Top of RECORDS FOR THIS TASK

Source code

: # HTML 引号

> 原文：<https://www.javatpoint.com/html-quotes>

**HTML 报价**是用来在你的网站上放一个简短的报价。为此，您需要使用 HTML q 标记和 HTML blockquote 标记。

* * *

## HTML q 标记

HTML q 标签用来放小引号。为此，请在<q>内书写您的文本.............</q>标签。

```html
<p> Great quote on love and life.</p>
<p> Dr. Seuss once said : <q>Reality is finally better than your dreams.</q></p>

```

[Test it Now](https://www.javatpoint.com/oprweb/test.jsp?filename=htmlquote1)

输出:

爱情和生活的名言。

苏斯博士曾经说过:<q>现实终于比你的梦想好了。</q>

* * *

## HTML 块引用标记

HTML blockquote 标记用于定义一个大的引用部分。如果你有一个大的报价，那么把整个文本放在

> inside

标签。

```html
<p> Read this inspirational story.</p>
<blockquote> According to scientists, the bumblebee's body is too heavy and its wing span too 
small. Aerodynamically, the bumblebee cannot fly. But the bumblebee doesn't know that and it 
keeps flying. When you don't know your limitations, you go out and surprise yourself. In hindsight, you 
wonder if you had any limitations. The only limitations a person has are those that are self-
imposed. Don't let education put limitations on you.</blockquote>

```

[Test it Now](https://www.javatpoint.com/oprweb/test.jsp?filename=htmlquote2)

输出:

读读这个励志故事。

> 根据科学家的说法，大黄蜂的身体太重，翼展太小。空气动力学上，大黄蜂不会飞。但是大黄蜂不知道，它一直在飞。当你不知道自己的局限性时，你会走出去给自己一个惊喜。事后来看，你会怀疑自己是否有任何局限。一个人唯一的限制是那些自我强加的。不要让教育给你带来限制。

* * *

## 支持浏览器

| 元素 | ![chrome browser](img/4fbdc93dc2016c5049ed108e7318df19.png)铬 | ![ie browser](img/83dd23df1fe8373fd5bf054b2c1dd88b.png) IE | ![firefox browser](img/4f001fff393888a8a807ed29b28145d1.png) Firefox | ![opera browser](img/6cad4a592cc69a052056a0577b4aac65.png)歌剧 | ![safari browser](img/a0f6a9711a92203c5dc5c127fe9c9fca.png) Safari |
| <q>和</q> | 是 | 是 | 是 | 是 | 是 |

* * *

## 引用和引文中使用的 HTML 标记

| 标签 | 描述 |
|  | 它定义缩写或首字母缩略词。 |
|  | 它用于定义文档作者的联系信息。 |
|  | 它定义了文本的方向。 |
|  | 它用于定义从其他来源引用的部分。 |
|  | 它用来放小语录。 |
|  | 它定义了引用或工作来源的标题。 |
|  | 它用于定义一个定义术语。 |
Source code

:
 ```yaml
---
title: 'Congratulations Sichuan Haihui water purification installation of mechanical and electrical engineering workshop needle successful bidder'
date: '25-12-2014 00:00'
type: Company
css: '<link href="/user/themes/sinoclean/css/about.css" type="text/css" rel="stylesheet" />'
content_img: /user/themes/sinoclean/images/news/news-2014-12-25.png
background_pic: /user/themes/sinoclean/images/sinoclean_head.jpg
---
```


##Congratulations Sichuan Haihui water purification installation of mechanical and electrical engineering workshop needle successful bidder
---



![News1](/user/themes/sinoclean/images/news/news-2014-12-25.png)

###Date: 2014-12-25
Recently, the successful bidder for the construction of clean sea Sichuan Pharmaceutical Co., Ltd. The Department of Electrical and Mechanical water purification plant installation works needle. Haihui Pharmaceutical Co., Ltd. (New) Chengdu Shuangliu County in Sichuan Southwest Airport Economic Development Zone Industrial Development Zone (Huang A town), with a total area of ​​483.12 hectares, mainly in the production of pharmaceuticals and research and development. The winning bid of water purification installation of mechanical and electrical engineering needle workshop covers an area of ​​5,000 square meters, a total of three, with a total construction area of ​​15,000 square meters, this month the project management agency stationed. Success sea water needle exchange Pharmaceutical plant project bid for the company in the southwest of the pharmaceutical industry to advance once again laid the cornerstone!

Bottom of RECORDS FOR THIS TASK

### TASK GOAL:
Nothing should be omitted or altered. Retype the records exactly.

### ANSWER SECTION:
Source code

: # HTML 引号

> 原文：<https://www.javatpoint.com/html-quotes>

**HTML 报价**是用来在你的网站上放一个简短的报价。为此，您需要使用 HTML q 标记和 HTML blockquote 标记。

* * *

## HTML q 标记

HTML q 标签用来放小引号。为此，请在<q>内书写您的文本.............</q>标签。

```html
<p> Great quote on love and life.</p>
<p> Dr. Seuss once said : <q>Reality is finally better than your dreams.</q></p>

```

[Test it Now](https://www.javatpoint.com/oprweb/test.jsp?filename=htmlquote1)

输出:

爱情和生活的名言。

苏斯博士曾经说过:<q>现实终于比你的梦想好了。</q>

* * *

## HTML 块引用标记

HTML blockquote 标记用于定义一个大的引用部分。如果你有一个大的报价，那么把整个文本放在

> inside

标签。

```html
<p> Read this inspirational story.</p>
<blockquote> According to scientists, the bumblebee's body is too heavy and its wing span too 
small. Aerodynamically, the bumblebee cannot fly. But the bumblebee doesn't know that and it 
keeps flying. When you don't know your limitations, you go out and surprise yourself. In hindsight, you 
wonder if you had any limitations. The only limitations a person has are those that are self-
imposed. Don't let education put limitations on you.</blockquote>

```

[Test it Now](https://www.javatpoint.com/oprweb/test.jsp?filename=htmlquote2)

输出:

读读这个励志故事。

> 根据科学家的说法，大黄蜂的身体太重，翼展太小。空气动力学上，大黄蜂不会飞。但是大黄蜂不知道，它一直在飞。当你不知道自己的局限性时，你会走出去给自己一个惊喜。事后来看，你会怀疑自己是否有任何局限。一个人唯一的限制是那些自我强加的。不要让教育给你带来限制。

* * *

## 支持浏览器

| 元素 | ![chrome browser](img/4fbdc93dc2016c5049ed108e7318df19.png)铬 | ![ie browser](img/83dd23df1fe8373fd5bf054b2c1dd88b.png) IE | ![firefox browser](img/4f001fff393888a8a807ed29b28145d1.png) Firefox | ![opera browser](img/6cad4a592cc69a052056a0577b4aac65.png)歌剧 | ![safari browser](img/a0f6a9711a92203c5dc5c127fe9c9fca.png) Safari |
| <q>和</q> | 是 | 是 | 是 | 是 | 是 |

* * *

## 引用和引文中使用的 HTML 标记

| 标签 | 描述 |
|  | 它定义缩写或首字母缩略词。 |
|  | 它用于定义文档作者的联系信息。 |
|  | 它定义了文本的方向。 |
|  | 它用于定义从其他来源引用的部分。 |
|  | 它用来放小语录。 |
|  | 它定义了引用或工作来源的标题。 |
|  | 它用于定义一个定义术语。 |
Source code

:
 ```yaml
---
title: 'Congratulations Sichuan Haihui water purification installation of mechanical and electrical engineering workshop needle successful bidder'
date: '25-12-2014 00:00'
type: Company
css: '<link href="/user/themes/sinoclean/css/about.css" type="text/css" rel="stylesheet" />'
content_img: /user/themes/sinoclean/images/news/news-2014-12-25.png
background_pic: /user/themes/sinoclean/images/sinoclean_head.jpg
---
```


##Congratulations Sichuan Haihui water purification installation of mechanical and electrical engineering workshop needle successful bidder
---



![News1](/user/themes/sinoclean/images/news/news-2014-12-25.png)

###Date: 2014-12-25
Recently, the successful bidder for the construction of clean sea Sichuan Pharmaceutical Co., Ltd. The Department of Electrical and Mechanical water purification plant installation works needle. Haihui Pharmaceutical Co., Ltd. (New) Chengdu Shuangliu County in Sichuan Southwest Airport Economic Development Zone Industrial Development Zone (Huang A town), with a total area of ​​483.12 hectares, mainly in the production of pharmaceuticals and research and development. The winning bid of water purification installation of mechanical and electrical engineering needle workshop covers an area of ​​5,000 square meters, a total of three, with a total construction area of ​​15,000 square meters, this month the project management agency stationed. Success sea water needle exchange Pharmaceutical plant project bid for the company in the southwest of the pharmaceutical industry to advance once again laid the cornerstone!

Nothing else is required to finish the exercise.